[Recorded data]
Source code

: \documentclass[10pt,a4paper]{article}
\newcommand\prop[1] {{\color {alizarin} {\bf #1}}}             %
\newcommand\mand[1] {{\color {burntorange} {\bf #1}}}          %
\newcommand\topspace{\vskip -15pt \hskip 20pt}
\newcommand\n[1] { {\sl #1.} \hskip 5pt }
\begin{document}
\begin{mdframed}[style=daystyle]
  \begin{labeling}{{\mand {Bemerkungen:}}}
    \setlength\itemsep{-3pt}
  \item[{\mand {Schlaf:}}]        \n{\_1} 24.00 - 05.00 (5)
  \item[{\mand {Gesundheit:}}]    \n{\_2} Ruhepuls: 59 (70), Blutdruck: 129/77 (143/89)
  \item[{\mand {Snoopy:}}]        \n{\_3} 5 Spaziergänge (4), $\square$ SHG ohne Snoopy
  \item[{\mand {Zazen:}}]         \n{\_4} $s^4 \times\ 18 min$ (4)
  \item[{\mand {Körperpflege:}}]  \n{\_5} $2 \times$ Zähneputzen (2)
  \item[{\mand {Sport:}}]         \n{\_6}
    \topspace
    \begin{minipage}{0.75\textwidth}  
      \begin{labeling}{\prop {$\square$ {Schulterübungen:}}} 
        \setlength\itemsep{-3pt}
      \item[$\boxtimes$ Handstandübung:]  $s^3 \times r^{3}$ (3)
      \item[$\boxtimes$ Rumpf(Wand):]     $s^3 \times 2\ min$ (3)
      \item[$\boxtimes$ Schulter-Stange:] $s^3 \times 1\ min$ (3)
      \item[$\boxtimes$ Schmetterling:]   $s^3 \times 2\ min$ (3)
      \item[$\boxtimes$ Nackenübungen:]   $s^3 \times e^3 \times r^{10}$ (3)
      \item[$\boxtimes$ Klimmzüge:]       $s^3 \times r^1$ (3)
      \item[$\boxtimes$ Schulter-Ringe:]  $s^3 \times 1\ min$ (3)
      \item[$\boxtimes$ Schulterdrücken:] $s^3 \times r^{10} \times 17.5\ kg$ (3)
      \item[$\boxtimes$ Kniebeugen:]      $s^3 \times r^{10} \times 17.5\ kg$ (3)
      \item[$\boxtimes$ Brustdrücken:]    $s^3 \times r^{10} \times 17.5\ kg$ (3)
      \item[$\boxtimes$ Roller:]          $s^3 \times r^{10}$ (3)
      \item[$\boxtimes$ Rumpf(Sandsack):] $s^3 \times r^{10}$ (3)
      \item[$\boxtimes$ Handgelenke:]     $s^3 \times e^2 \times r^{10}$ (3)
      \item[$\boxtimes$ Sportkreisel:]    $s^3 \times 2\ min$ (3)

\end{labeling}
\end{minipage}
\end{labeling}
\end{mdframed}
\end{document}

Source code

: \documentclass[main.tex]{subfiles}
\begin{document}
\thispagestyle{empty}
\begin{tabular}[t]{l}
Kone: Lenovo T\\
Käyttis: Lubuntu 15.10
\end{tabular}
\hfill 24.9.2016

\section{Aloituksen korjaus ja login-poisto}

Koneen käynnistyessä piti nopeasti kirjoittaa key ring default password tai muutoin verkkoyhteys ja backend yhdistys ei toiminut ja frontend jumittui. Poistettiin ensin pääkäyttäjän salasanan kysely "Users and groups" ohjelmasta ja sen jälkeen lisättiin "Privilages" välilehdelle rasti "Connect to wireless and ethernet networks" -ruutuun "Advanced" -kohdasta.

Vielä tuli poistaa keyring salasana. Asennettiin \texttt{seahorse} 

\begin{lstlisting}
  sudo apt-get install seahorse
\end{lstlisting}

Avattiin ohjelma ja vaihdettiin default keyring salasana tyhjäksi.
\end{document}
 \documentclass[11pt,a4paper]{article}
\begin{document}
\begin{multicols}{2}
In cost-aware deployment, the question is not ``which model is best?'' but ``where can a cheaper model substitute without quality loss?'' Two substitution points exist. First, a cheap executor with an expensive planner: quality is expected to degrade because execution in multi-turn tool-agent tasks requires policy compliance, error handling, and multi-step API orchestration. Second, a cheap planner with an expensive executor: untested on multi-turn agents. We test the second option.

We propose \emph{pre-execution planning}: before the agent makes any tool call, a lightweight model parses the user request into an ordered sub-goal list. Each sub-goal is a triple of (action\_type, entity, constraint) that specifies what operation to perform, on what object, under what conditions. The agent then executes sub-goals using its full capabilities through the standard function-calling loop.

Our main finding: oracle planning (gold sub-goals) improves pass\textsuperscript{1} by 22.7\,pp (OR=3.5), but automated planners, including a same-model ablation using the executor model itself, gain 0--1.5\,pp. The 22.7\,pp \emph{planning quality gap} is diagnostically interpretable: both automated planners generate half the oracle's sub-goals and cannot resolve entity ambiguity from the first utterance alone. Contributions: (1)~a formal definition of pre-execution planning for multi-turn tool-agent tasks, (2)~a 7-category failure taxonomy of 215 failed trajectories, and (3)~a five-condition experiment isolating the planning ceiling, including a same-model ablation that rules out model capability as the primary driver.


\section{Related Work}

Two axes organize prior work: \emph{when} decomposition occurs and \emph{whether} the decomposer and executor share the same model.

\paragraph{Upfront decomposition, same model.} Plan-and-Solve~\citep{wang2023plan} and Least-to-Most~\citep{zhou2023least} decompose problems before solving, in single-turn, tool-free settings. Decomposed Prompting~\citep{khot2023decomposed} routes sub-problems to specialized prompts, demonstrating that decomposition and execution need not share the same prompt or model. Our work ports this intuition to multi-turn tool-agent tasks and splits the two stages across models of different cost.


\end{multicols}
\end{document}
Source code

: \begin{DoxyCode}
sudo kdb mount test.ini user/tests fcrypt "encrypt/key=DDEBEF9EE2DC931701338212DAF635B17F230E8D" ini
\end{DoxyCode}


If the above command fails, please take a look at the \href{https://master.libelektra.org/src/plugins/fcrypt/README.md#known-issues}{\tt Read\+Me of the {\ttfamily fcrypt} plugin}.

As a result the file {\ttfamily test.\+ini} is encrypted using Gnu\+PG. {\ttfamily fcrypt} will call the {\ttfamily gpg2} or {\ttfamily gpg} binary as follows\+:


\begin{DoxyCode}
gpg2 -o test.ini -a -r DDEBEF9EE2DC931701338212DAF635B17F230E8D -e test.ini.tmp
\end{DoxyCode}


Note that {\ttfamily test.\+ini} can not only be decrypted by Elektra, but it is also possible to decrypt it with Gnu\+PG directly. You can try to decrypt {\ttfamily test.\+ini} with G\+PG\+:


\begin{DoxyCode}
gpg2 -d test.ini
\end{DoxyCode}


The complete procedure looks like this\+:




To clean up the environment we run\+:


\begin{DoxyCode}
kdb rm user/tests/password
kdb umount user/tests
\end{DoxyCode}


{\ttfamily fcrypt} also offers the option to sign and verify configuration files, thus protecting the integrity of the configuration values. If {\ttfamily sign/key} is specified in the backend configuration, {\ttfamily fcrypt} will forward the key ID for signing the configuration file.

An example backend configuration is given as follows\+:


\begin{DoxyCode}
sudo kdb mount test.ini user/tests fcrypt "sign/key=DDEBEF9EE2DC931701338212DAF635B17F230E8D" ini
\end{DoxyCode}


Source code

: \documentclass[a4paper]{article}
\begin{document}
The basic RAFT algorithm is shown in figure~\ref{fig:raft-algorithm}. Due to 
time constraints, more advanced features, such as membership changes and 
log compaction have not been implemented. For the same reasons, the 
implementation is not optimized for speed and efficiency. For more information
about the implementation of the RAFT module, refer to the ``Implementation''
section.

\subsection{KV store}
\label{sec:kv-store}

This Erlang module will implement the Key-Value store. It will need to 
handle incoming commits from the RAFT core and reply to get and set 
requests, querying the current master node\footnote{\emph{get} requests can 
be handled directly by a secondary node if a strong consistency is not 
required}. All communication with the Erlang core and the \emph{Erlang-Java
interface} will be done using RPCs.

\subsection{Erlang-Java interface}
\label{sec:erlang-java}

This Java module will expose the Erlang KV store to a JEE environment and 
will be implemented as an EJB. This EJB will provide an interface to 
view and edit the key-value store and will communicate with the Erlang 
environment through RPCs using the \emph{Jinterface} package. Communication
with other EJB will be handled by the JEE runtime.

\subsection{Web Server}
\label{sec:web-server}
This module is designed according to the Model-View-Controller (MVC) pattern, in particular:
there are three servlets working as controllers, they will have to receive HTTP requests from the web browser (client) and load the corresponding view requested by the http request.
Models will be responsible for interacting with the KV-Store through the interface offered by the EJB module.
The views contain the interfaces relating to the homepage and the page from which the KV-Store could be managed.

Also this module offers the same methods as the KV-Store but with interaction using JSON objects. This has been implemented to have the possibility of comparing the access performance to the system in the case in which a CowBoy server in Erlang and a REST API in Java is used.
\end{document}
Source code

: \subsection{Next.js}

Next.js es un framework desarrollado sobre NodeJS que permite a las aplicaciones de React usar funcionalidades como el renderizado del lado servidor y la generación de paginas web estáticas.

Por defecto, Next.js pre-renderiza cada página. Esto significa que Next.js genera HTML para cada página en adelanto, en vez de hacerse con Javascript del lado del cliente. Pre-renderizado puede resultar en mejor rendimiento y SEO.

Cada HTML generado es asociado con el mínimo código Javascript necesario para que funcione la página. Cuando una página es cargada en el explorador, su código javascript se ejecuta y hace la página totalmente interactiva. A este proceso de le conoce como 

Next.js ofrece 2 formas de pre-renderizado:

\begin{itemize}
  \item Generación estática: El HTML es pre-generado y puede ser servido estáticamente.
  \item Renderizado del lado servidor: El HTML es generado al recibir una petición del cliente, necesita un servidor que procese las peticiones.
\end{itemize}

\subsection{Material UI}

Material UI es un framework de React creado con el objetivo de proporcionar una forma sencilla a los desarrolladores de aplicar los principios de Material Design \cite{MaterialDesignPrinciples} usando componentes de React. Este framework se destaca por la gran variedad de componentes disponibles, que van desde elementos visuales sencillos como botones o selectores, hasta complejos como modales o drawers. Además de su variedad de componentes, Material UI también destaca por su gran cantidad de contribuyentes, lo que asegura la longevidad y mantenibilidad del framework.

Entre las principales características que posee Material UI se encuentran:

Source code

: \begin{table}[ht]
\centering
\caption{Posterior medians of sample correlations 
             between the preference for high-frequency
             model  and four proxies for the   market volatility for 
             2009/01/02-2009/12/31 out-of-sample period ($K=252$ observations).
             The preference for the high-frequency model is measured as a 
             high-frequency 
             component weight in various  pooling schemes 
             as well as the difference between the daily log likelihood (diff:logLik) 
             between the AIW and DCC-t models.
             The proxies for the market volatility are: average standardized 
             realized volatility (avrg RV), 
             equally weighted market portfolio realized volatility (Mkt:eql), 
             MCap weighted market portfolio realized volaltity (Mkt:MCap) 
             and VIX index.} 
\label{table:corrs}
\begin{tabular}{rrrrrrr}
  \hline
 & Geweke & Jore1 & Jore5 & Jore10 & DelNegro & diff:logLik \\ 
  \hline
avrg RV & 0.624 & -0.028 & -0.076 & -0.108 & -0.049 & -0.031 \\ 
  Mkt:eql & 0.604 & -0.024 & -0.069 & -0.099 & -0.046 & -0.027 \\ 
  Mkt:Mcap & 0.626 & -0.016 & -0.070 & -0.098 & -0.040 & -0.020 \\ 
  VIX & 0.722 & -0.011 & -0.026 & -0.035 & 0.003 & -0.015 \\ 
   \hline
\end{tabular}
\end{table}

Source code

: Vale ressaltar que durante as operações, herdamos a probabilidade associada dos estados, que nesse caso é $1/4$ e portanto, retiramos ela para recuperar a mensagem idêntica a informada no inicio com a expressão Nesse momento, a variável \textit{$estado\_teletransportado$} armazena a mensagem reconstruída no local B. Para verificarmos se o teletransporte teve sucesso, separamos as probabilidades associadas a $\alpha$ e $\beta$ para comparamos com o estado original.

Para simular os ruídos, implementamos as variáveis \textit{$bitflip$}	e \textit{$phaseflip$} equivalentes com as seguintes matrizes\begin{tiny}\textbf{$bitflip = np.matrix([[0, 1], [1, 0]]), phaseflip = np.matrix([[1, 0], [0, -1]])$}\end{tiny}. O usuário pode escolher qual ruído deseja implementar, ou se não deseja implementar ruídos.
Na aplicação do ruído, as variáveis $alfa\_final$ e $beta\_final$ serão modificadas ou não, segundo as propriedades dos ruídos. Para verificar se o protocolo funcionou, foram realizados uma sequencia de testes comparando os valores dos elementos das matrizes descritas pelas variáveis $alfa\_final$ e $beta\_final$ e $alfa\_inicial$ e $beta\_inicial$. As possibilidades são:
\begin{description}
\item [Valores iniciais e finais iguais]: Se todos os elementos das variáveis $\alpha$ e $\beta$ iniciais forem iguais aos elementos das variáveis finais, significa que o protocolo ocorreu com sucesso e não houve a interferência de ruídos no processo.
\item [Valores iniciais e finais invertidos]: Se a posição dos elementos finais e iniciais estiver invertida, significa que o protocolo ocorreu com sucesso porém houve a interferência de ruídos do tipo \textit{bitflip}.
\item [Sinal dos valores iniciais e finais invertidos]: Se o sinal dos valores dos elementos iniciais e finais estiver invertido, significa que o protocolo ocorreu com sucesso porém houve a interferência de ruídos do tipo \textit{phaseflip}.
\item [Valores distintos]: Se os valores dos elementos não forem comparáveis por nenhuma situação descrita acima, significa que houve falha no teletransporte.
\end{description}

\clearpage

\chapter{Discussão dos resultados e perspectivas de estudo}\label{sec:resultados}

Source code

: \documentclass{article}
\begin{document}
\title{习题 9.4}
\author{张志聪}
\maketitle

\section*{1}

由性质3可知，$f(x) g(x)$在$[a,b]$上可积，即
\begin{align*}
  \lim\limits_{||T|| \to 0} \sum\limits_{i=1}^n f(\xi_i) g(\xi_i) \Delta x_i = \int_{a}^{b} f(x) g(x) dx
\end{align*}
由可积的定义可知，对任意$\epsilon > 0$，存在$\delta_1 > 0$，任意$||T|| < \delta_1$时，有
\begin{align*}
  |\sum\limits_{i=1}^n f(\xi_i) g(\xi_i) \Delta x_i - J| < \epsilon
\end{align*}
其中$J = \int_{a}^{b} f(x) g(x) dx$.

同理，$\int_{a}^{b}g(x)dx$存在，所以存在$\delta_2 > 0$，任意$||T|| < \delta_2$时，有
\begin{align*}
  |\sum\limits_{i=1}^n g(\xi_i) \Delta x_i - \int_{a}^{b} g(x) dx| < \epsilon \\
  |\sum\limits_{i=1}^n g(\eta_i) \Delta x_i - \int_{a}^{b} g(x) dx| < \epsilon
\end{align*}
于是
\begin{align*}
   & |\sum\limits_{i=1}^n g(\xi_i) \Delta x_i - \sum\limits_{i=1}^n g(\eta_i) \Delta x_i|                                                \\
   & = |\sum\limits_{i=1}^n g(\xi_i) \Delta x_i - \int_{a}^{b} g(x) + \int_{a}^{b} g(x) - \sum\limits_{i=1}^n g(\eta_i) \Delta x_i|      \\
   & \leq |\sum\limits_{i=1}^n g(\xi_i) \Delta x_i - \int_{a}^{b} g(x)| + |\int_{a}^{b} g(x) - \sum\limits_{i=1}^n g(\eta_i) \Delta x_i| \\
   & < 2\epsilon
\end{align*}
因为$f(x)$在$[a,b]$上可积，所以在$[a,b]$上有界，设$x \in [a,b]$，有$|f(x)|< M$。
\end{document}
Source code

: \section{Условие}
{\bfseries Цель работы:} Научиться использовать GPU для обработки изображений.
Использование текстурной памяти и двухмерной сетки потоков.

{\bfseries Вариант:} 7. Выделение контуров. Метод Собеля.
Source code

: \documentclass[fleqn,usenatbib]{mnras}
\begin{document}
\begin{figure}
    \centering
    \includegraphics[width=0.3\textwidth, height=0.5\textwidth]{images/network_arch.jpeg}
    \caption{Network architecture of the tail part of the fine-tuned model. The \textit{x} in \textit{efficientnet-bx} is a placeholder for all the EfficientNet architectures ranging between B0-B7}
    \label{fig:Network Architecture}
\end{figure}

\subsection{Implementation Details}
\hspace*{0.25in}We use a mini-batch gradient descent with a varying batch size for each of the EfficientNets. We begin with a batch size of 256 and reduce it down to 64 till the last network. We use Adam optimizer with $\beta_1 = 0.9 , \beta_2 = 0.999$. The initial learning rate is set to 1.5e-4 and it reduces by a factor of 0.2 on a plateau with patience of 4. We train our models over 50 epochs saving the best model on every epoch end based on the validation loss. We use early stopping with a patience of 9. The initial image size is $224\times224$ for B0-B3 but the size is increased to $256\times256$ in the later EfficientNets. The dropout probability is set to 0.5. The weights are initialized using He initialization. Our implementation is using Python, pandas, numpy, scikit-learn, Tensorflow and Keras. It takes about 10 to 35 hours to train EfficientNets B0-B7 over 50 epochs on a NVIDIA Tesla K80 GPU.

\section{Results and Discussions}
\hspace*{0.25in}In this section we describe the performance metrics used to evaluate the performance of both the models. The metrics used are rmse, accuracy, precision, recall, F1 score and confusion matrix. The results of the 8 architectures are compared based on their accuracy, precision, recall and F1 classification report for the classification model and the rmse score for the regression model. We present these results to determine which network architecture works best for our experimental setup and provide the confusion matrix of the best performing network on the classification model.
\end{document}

_Problem statement:_
Look through the data above and report every line in which "have" appears.

_Answer space:_
log compaction have not been implemented. For the same reasons, the 
there are three servlets working as controllers, they will have to receive HTTP requests from the web browser (client) and load the corresponding view requested by the http request.
Also this module offers the same methods as the KV-Store but with interaction using JSON objects. This has been implemented to have the possibility of comparing the access performance to the system in the case in which a CowBoy server in Erlang and a REST API in Java is used.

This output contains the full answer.